● Work required
Please retype the records below exactly, from the first line down to and including the line with "Service Bus reçus".

○ ○ ○

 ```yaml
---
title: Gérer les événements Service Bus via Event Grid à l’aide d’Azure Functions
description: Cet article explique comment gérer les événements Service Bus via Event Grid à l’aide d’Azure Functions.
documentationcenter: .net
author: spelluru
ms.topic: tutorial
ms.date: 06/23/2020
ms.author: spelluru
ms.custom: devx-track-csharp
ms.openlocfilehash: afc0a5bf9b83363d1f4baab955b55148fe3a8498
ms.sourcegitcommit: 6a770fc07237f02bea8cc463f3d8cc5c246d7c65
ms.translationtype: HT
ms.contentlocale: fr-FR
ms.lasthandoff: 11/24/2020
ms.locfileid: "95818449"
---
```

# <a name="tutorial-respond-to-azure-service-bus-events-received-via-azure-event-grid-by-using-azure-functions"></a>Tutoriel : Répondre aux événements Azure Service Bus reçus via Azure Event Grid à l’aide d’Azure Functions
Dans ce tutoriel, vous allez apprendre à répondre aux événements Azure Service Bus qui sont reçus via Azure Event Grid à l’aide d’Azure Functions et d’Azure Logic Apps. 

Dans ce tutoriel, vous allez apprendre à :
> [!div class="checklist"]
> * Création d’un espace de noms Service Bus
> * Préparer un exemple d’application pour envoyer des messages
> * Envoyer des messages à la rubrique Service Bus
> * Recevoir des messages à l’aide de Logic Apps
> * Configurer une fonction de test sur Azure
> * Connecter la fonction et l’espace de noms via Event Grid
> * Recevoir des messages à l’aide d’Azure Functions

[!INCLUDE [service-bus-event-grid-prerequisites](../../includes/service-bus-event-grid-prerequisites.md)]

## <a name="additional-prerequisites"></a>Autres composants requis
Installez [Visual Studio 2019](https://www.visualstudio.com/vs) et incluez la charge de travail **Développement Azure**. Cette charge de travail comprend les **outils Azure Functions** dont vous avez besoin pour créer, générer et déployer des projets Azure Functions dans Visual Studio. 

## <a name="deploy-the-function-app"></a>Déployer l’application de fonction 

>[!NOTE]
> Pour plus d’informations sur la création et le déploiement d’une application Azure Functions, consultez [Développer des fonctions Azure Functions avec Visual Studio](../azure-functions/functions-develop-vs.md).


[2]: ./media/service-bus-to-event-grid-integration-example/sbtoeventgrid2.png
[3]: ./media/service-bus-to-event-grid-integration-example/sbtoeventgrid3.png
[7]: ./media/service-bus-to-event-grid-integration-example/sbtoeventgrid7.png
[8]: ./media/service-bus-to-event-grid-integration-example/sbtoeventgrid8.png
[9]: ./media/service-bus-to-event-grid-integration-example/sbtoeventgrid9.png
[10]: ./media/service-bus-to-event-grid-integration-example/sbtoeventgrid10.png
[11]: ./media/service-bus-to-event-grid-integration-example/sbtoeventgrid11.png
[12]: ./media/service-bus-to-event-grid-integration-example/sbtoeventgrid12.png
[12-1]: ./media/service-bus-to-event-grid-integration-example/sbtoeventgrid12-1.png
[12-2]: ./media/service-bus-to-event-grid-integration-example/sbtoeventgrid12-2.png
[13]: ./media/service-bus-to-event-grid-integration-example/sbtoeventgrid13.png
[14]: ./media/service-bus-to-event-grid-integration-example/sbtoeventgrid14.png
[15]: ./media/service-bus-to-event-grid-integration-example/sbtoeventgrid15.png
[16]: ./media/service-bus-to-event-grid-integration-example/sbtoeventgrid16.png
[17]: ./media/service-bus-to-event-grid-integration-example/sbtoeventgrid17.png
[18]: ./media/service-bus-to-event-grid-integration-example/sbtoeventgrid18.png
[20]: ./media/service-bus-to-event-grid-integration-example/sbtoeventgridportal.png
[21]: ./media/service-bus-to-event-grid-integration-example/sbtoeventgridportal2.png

○ ○ ○

● Response to the exercise
 ```yaml
---
title: Gérer les événements Service Bus via Event Grid à l’aide d’Azure Functions
description: Cet article explique comment gérer les événements Service Bus via Event Grid à l’aide d’Azure Functions.
documentationcenter: .net
author: spelluru
ms.topic: tutorial
ms.date: 06/23/2020
ms.author: spelluru
ms.custom: devx-track-csharp
ms.openlocfilehash: afc0a5bf9b83363d1f4baab955b55148fe3a8498
ms.sourcegitcommit: 6a770fc07237f02bea8cc463f3d8cc5c246d7c65
ms.translationtype: HT
ms.contentlocale: fr-FR
ms.lasthandoff: 11/24/2020
ms.locfileid: "95818449"
---
```

# <a name="tutorial-respond-to-azure-service-bus-events-received-via-azure-event-grid-by-using-azure-functions"></a>Tutoriel : Répondre aux événements Azure Service Bus reçus via Azure Event Grid à l’aide d’Azure Functions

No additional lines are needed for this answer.